=== Extracted records ===

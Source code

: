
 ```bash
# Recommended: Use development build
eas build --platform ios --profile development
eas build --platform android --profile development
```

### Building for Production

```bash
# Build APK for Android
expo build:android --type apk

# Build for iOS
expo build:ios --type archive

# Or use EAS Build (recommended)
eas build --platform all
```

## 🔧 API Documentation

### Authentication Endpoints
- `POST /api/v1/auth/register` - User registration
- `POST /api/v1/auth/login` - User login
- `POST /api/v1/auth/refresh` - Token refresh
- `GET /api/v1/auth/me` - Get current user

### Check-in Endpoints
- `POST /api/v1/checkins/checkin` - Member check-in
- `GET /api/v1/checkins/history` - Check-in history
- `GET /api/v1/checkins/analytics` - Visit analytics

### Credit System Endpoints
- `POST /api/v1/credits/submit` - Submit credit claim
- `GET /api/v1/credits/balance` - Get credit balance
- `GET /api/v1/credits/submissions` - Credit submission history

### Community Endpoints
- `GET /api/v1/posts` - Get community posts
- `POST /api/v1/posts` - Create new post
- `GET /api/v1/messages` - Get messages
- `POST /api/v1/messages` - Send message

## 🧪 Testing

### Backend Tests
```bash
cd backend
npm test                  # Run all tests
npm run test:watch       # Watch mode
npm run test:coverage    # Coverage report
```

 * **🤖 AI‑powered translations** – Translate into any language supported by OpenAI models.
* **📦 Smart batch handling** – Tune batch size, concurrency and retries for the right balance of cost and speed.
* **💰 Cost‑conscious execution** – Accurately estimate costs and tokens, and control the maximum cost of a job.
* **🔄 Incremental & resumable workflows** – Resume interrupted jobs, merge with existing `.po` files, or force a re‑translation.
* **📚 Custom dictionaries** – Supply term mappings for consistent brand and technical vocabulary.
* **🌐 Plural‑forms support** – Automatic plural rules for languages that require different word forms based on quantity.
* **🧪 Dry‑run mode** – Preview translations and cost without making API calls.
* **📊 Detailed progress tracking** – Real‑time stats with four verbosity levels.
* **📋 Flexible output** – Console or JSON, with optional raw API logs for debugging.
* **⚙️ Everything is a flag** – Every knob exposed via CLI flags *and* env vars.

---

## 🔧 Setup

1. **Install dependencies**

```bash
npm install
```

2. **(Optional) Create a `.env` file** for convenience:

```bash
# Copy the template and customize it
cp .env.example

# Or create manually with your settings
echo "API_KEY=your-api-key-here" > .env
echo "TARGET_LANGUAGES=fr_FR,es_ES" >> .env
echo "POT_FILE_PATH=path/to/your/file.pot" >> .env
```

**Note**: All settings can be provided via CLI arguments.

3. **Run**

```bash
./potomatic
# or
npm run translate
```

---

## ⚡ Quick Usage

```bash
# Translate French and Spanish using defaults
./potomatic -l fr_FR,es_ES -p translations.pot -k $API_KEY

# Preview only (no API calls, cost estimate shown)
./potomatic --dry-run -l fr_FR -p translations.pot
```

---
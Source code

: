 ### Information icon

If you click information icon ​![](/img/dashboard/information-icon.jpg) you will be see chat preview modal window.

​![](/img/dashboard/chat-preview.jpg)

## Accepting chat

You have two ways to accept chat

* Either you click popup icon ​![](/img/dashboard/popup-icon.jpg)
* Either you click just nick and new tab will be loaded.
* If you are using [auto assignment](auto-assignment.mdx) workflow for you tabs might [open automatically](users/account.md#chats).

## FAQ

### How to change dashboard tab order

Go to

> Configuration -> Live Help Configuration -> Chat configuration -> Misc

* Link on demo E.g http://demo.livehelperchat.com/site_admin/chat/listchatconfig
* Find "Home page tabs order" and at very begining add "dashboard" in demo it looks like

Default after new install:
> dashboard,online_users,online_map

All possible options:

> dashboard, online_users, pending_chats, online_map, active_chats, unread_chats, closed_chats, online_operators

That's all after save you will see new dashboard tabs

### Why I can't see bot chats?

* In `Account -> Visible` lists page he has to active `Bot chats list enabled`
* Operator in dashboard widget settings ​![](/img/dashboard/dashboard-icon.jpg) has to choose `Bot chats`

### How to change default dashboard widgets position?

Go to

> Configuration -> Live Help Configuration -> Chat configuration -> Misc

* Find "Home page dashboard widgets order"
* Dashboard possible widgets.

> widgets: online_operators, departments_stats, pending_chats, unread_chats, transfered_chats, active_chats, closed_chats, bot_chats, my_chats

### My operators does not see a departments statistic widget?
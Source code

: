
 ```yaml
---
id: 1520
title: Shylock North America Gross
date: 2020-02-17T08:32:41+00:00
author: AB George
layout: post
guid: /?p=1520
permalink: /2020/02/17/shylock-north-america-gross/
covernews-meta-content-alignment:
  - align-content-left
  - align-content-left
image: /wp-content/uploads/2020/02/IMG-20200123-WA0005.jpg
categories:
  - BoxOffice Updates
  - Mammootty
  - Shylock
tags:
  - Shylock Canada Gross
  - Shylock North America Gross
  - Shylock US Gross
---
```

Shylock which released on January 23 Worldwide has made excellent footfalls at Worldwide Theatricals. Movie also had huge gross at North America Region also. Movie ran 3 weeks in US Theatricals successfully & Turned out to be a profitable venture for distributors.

===

Your objective:
Every line above that holds the word "demo" is to be found and copied.

Answer to the exercise:
* Link on demo E.g http://demo.livehelperchat.com/site_admin/chat/listchatconfig
* Find "Home page tabs order" and at very begining add "dashboard" in demo it looks like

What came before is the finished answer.